Couples Urged to Improve Health Before Starting a Family

couples health family

 The consequences of having a poor diet and lifestyle before getting pregnant have been highlighted, with couples being advised to get fitter and healthier before conceiving. 

A series of studies has been published highlighting the importance of health during the 'pre-conception' period and the impact that poor health of parents-to-be has on the long-term health of their future children.

Long-term child health

The studies, published in The Lancet, set out key health issues for women and men before conceiving, and how these impact the health and development of their children.

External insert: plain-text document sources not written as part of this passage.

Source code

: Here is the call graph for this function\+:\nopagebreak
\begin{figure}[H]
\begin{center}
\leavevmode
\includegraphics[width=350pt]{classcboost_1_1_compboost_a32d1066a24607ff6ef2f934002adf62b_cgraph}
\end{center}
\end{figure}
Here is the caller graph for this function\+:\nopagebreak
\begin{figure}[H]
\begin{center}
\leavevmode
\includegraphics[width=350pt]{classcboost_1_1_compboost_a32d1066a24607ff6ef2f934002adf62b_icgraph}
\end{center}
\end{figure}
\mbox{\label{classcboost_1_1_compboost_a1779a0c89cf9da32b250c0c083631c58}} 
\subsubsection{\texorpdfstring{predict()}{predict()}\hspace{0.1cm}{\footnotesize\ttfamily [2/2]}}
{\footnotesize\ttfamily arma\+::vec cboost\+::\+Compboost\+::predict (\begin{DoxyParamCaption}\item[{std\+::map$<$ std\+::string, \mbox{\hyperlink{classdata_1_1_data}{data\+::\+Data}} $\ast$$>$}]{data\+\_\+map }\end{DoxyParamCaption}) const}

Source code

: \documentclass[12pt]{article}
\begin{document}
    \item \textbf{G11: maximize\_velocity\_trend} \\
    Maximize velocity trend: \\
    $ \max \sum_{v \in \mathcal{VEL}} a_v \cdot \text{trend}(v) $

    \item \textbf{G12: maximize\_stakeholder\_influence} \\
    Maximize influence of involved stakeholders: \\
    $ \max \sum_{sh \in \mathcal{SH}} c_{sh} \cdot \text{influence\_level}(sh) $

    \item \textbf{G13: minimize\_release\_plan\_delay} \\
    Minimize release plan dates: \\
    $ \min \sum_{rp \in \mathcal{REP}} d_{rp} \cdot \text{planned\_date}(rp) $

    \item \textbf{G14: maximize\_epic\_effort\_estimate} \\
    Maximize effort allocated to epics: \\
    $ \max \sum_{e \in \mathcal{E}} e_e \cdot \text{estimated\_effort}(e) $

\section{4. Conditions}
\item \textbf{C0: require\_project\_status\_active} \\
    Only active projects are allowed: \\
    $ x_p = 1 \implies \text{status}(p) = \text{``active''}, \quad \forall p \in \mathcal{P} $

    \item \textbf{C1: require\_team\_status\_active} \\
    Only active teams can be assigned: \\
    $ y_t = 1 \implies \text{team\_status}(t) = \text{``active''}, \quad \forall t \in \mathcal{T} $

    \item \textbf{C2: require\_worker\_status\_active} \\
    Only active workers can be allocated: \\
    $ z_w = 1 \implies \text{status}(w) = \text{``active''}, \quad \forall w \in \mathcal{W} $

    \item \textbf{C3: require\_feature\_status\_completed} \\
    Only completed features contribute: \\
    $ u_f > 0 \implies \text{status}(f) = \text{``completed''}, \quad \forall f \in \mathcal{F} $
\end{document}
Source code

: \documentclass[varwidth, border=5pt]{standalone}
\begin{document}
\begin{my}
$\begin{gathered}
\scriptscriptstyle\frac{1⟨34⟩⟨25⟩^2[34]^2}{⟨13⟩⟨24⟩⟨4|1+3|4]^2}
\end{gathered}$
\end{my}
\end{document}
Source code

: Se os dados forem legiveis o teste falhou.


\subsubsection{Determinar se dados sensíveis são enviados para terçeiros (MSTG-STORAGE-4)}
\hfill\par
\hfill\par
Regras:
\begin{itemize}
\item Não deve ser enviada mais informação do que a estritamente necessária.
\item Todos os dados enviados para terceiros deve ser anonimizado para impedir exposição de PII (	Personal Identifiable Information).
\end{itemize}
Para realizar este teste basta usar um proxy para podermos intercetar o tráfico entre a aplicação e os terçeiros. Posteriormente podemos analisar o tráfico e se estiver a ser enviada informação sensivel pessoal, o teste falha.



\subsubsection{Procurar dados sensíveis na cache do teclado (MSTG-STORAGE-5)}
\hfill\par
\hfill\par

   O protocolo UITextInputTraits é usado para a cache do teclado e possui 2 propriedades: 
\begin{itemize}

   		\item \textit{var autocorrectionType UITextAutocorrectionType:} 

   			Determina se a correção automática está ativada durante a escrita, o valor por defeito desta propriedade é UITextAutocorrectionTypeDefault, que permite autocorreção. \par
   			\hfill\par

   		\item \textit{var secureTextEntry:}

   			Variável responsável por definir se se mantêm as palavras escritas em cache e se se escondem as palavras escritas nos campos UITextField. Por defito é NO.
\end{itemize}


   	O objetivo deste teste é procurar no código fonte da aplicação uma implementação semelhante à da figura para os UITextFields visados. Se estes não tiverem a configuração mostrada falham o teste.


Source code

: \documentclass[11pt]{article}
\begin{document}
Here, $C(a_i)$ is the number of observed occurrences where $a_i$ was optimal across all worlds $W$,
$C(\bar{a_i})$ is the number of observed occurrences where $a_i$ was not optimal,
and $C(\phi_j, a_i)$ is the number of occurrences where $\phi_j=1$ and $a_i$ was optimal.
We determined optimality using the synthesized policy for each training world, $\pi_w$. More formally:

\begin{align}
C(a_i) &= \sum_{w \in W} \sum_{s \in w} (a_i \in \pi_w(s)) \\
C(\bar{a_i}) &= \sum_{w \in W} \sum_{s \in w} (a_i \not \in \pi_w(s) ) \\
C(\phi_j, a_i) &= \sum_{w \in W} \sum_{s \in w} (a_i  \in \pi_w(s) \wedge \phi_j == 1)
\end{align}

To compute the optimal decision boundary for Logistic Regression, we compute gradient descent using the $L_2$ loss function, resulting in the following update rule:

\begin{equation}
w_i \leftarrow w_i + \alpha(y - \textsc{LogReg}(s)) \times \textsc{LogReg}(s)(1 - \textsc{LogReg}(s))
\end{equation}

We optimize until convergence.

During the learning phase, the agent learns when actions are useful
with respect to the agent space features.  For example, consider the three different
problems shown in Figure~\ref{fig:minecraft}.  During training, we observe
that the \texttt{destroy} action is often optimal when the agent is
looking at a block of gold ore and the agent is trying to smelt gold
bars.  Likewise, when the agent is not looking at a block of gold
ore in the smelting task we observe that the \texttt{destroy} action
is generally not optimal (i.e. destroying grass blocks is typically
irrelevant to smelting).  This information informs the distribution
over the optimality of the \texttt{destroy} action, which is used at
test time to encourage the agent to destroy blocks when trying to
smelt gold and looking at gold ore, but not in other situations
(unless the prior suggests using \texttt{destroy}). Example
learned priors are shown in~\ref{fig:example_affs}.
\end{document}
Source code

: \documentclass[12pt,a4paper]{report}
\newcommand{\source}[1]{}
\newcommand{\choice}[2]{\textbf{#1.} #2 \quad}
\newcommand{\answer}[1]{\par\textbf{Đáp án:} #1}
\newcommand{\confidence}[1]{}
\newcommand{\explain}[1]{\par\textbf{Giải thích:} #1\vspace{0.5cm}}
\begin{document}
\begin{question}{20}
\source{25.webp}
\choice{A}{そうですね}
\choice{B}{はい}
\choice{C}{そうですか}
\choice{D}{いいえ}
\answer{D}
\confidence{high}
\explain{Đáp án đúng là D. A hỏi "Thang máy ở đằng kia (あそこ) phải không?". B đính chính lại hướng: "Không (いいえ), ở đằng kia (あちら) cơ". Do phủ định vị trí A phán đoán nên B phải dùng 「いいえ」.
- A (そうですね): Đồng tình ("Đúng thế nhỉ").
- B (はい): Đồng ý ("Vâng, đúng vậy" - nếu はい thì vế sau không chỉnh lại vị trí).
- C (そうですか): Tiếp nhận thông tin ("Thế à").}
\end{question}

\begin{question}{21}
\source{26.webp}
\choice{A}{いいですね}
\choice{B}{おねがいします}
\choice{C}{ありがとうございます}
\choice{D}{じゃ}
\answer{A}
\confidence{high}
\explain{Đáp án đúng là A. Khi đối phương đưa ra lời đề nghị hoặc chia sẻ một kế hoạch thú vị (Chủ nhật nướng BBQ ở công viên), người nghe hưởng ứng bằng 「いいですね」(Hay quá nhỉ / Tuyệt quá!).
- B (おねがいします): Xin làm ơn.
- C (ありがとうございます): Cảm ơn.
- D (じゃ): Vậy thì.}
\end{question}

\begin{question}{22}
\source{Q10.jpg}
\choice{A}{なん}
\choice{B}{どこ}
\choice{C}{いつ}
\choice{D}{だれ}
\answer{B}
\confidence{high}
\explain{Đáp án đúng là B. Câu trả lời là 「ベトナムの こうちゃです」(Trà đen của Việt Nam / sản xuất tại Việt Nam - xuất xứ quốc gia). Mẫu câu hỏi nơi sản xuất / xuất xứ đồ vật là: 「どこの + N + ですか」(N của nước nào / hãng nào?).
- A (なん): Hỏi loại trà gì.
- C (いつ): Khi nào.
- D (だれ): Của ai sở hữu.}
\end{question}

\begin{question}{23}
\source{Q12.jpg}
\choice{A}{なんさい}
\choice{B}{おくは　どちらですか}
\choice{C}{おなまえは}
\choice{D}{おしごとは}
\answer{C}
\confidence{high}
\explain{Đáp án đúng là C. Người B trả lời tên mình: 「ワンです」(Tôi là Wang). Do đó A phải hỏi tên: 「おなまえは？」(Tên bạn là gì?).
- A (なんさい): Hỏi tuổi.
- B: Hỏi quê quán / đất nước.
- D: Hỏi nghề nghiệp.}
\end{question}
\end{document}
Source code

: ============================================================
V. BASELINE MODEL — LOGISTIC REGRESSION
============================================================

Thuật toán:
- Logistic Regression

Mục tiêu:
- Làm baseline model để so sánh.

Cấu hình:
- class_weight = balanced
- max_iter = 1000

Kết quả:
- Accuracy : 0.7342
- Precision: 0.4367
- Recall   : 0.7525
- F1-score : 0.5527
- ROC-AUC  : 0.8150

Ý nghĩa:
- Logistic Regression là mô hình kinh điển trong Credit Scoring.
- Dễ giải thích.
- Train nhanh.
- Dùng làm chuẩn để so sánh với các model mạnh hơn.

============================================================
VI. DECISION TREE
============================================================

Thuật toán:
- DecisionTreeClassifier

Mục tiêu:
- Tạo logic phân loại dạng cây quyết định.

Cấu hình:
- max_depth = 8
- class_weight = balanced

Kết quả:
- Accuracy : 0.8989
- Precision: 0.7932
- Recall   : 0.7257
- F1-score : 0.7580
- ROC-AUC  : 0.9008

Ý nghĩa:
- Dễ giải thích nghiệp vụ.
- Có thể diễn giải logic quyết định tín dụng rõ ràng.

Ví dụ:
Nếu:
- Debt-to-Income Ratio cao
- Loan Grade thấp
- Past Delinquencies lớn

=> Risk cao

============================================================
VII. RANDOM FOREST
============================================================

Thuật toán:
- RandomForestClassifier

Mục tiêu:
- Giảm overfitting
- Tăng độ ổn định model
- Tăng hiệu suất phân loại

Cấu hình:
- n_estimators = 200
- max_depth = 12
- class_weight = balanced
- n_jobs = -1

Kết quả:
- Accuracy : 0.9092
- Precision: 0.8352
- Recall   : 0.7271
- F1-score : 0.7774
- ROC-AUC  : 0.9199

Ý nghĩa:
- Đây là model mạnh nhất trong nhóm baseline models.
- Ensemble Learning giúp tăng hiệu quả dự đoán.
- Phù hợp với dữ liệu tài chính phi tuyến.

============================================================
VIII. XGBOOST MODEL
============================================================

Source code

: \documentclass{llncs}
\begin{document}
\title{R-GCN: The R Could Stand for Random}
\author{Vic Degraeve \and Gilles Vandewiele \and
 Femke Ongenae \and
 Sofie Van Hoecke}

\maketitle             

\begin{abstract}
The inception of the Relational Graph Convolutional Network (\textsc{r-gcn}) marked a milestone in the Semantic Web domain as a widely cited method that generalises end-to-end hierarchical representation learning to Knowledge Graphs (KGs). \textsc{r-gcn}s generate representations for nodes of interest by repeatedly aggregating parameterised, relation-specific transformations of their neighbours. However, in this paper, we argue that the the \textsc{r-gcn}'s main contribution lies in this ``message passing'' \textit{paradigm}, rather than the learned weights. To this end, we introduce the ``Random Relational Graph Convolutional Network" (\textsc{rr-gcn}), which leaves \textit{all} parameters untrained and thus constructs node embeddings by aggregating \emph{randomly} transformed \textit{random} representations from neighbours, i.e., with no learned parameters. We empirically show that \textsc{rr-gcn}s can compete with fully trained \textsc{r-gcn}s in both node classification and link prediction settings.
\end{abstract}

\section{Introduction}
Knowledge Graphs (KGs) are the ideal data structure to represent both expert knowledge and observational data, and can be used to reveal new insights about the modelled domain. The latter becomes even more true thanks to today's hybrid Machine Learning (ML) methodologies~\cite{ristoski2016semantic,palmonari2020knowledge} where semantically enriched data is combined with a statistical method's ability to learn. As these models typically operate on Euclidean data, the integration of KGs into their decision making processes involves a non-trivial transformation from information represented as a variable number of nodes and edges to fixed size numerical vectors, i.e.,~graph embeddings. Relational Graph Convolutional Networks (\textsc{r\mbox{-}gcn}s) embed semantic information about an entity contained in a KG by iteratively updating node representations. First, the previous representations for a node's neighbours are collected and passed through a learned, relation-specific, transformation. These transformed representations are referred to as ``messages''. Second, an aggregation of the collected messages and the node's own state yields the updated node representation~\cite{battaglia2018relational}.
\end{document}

For example, couples who are obese, who smoke or who drink excess amounts of alcohol could risk the health of their future children, according to the authors of the studies.

According to the researchers, there is a link between the health of both parents before conception and healthy babies during pregnancy and after birth, as well as children’s long-term health. 

Increased risk of problems

They found that around half of women are overweight or obese when they become pregnant, which is associated with an increased risk of problems during the pregnancy and for their babies. 

Being obese can make it difficult to conceive, can cause complications in pregnancy and increase the chances of birth defects, stillbirth, low-weight babies and unsuccessful breastfeeding. Fathers being obese has been linked to reduced fertility and an increased risk of chronic diseases in the child.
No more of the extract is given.